PyCon UK 2023

Introduction to Data Analysis Using Pandas
09-22, 15:30–17:00 (Europe/London), Room L

Working with data can be challenging: it often doesn’t come in the best format for analysis, and understanding it well enough to extract insights requires both time and the skills to manipulate and visualize it. This session will teach you to effectively use pandas to make this process easier.


Pandas makes it possible to work with tabular data and perform all parts of the analysis from collection and manipulation through aggregation and visualization. While most of this session focuses on pandas, during our discussion of visualization, we will also introduce at a high level Matplotlib (the library that pandas uses for its visualization features, which when used directly makes it possible to create custom layouts, add annotations, etc.) and Seaborn (another plotting library, which features additional plot types and the ability to visualize long-format data).

Section 1: Getting Started With Pandas

We will begin by introducing the Series, DataFrame, and Index classes, which are the basic building blocks of the pandas library, and showing how to work with them. By the end of this section, you will be able to create DataFrames and perform operations on them to inspect and filter data.

Section 2: Data Wrangling

To prepare our data for analysis, we need to perform data wrangling. We will learn how to clean and reformat data (e.g. renaming columns, fixing data type mismatches), restructure/reshape it, and enrich it (e.g. discretizing columns, calculating aggregations, combining data sources).

Section 3: Data Visualization

The human brain excels at finding patterns in visual representations of the data; so in this section, we will learn how to visualize data using pandas along with the Matplotlib and Seaborn to help us better understand our data.


Target Audience

This tutorial is for anyone with basic knowledge of Python and an interest in learning how to analyze data in Python. We will be working with Jupyter Notebooks, so attendees should familiarize themselves with the interface (i.e., know how to run/edit a cell) beforehand.

Environment Setup

Please setup your environment prior to the session by following the instructions here.

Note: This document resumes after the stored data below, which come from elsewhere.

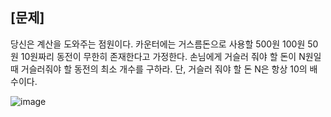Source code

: ## [문제]
당신은 계산을 도와주는 점원이다. 카운터에는 거스름돈으로 사용할 500원 100원 50원 10원짜리 동전이 무한히 존재한다고 가정한다. 손님에게 거슬러 줘야 할 돈이 N원일 때 거슬러줘야 할 동전의 최소 개수를 구하라. 단, 거슬러 줘야 할 돈 N은 항상 10의 배수이다.


 ![image](https://github.com/jeongukkim/CodingTest/assets/36651040/f3f5e760-566a-48c0-aeba-0530b4f13f7d)
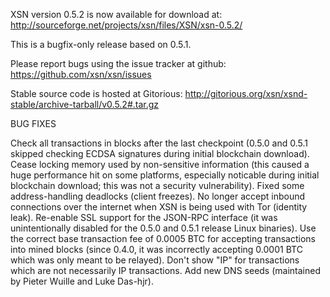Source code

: XSN version 0.5.2 is now available for download at:
http://sourceforge.net/projects/xsn/files/XSN/xsn-0.5.2/

This is a bugfix-only release based on 0.5.1.

Please report bugs using the issue tracker at github:
https://github.com/xsn/xsn/issues

Stable source code is hosted at Gitorious:
http://gitorious.org/xsn/xsnd-stable/archive-tarball/v0.5.2#.tar.gz

BUG FIXES

Check all transactions in blocks after the last checkpoint (0.5.0 and 0.5.1 skipped checking ECDSA signatures during initial blockchain download).
Cease locking memory used by non-sensitive information (this caused a huge performance hit on some platforms, especially noticable during initial blockchain download; this was
not a security vulnerability).
Fixed some address-handling deadlocks (client freezes).
No longer accept inbound connections over the internet when XSN is being used with Tor (identity leak).
Re-enable SSL support for the JSON-RPC interface (it was unintentionally disabled for the 0.5.0 and 0.5.1 release Linux binaries).
Use the correct base transaction fee of 0.0005 BTC for accepting transactions into mined blocks (since 0.4.0, it was incorrectly accepting 0.0001 BTC which was only meant to be relayed).
Don't show "IP" for transactions which are not necessarily IP transactions.
Add new DNS seeds (maintained by Pieter Wuille and Luke Das-hjr).
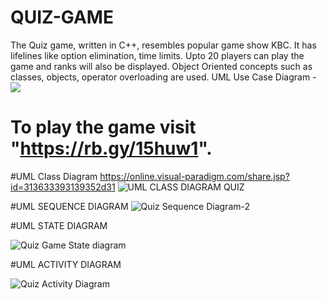 # QUIZ-GAME
The Quiz game, written in C++, resembles popular game show KBC. It has lifelines like option elimination, time limits.
Upto 20 players can play the game and ranks will also be displayed.
Object Oriented concepts such as classes, objects, operator overloading are used.
UML Use Case Diagram - <img src="https://embed.creately.com/2iYpMihM5DO?token=BT7FlKnig9nVpZxQ&type=svg">
# To play the game visit "https://rb.gy/15huw1".
#UML Class Diagram https://online.visual-paradigm.com/share.jsp?id=313633393139352d31
![UML CLASS DIAGRAM QUIZ](https://user-images.githubusercontent.com/53908470/143273336-e0fbb2e3-24eb-446a-ae31-a45b2b6912ae.png)


#UML SEQUENCE DIAGRAM ![Quiz Sequence Diagram-2](https://user-images.githubusercontent.com/53908470/143272956-2725a6ae-c640-4d34-8e98-308c9b56e452.png)

#UML STATE DIAGRAM

![Quiz Game State diagram](https://user-images.githubusercontent.com/53908470/143280267-5f1cae0e-bae8-4653-997f-d2320394ed1d.png)

#UML ACTIVITY DIAGRAM

![Quiz Activity Diagram](https://user-images.githubusercontent.com/53908470/143286680-78f38f76-d410-4571-bbf2-6f535ea95200.png)
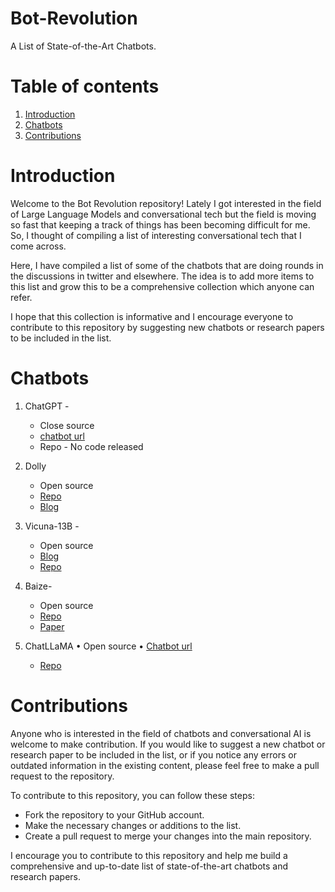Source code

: # Bot-Revolution
A List of State-of-the-Art Chatbots.

# Table of contents
1. [Introduction](#Introduction)
2. [Chatbots](#Chatbots)
3. [Contributions](#Contributions)

# Introduction
Welcome to the Bot Revolution repository! Lately I got interested in the field of Large Language Models and conversational tech but the field is moving so fast that keeping a track of things has been becoming difficult for me. So, I thought of compiling a list of interesting conversational tech that I come across.

Here, I have compiled a list of some of the chatbots that are doing rounds in the discussions in twitter and elsewhere. The idea is to add more items to this list and grow this to be a comprehensive collection which anyone can refer.

I hope that this collection is informative and I encourage everyone to contribute to this repository by suggesting new chatbots or research papers to be included in the list.

# Chatbots
1. ChatGPT -
    * Close source 
	* [chatbot url](https://openai.com/blog/chatgpt)
    * Repo - No code released

2. Dolly
    * Open source
	* [Repo](https://github.com/databrickslabs/dolly)
    * [Blog](https://www.databricks.com/blog/2023/03/24/hello-dolly-democratizing-magic-chatgpt-open-models.html)

3. Vicuna-13B - 
    * Open source
	* [Blog](https://t.co/adKUFLeXM0)
    * [Repo](https://t.co/GKkIT4dhoW)

4. Baize-
	* Open source
	* [Repo](https://t.co/vRreV3f4El)
    * [Paper](https://t.co/dE4TZdPHa6)

5. ChatLLaMA
	• Open source
	• [Chatbot url](https://chatllama.baseten.co/)
    * [Repo](https://github.com/basetenlabs/alpaca-7b-truss)

# Contributions
Anyone who is interested in the field of chatbots and conversational AI is welcome to make contribution. If you would like to suggest a new chatbot or research paper to be included in the list, or if you notice any errors or outdated information in the existing content, please feel free to make a pull request to the repository.

To contribute to this repository, you can follow these steps:
* Fork the repository to your GitHub account.
* Make the necessary changes or additions to the list.
* Create a pull request to merge your changes into the main repository.

I encourage you to contribute to this repository and help me build a comprehensive and up-to-date list of state-of-the-art chatbots and research papers.
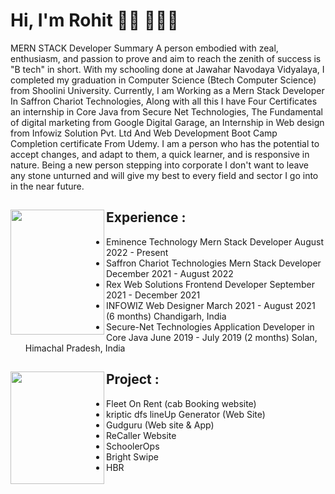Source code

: # Hi, I'm Rohit 👋🏾 👩🏾‍💻


MERN STACK Developer  Summary A person embodied with zeal, enthusiasm, and passion to prove and aim to reach the zenith of success is "B tech" in short. With my schooling done at Jawahar Navodaya Vidyalaya, I completed my graduation in Computer Science (Btech Computer Science) from Shoolini University. Currently, I am Working as a Mern Stack Developer In Saffron Chariot Technologies, Along with all this I have Four Certificates an internship in Core Java from Secure Net Technologies, The Fundamental of digital marketing from Google Digital Garage, an Internship in Web design from Infowiz Solution Pvt. Ltd And Web Development Boot Camp Completion certificate From Udemy. I am a person who has the potential to accept changes, and adapt to them, a quick learner, and is responsive in nature. Being a new person stepping into corporate I don't want to leave any stone unturned and will give my best to every field and sector I go into in the near future.


## Experience : <a href="https://github.com/rohitbansal11/My_Profile"><img align="left" width="150" height="200" src="https://res.cloudinary.com/djqw1f0jn/image/upload/v1666240627/pngegg_zkuzc5.png"></a>
- Eminence Technology Mern Stack Developer August 2022 - Present  
- Saffron Chariot Technologies Mern Stack Developer December 2021 - August 2022
- Rex Web Solutions Frontend Developer September 2021 - December 2021 
- INFOWIZ Web Designer March 2021 - August 2021 (6 months) Chandigarh, India
- Secure-Net Technologies Application Developer in Core Java June 2019 - July 2019 (2 months) Solan, Himachal Pradesh, India

## Project  : <a href="https://github.com/rohitbansal11/My_Profile"><img align="left" width="150" height="180" src="https://res.cloudinary.com/djqw1f0jn/image/upload/v1666240627/pngegg_zkuzc5.png"></a>
- Fleet On Rent (cab Booking website)  
- kriptic dfs lineUp Generator (Web Site)
- Gudguru (Web site & App)
- ReCaller Website
- SchoolerOps
- Bright Swipe
- HBR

Is your proposal suitable for beginners? – yes

Stefanie Molin is a software engineer at Bloomberg in NYC, where she tackles tough problems in information security, particularly those revolving around data wrangling/visualization, building tools for gathering data, and knowledge sharing. She is also the author of Hands-On Data Analysis with Pandas, which is currently in its second edition and has been translated into Korean. She holds a bachelor’s degree in operations research from Columbia University, as well as a master’s degree in computer science, with a specialization in ML, from Georgia Tech.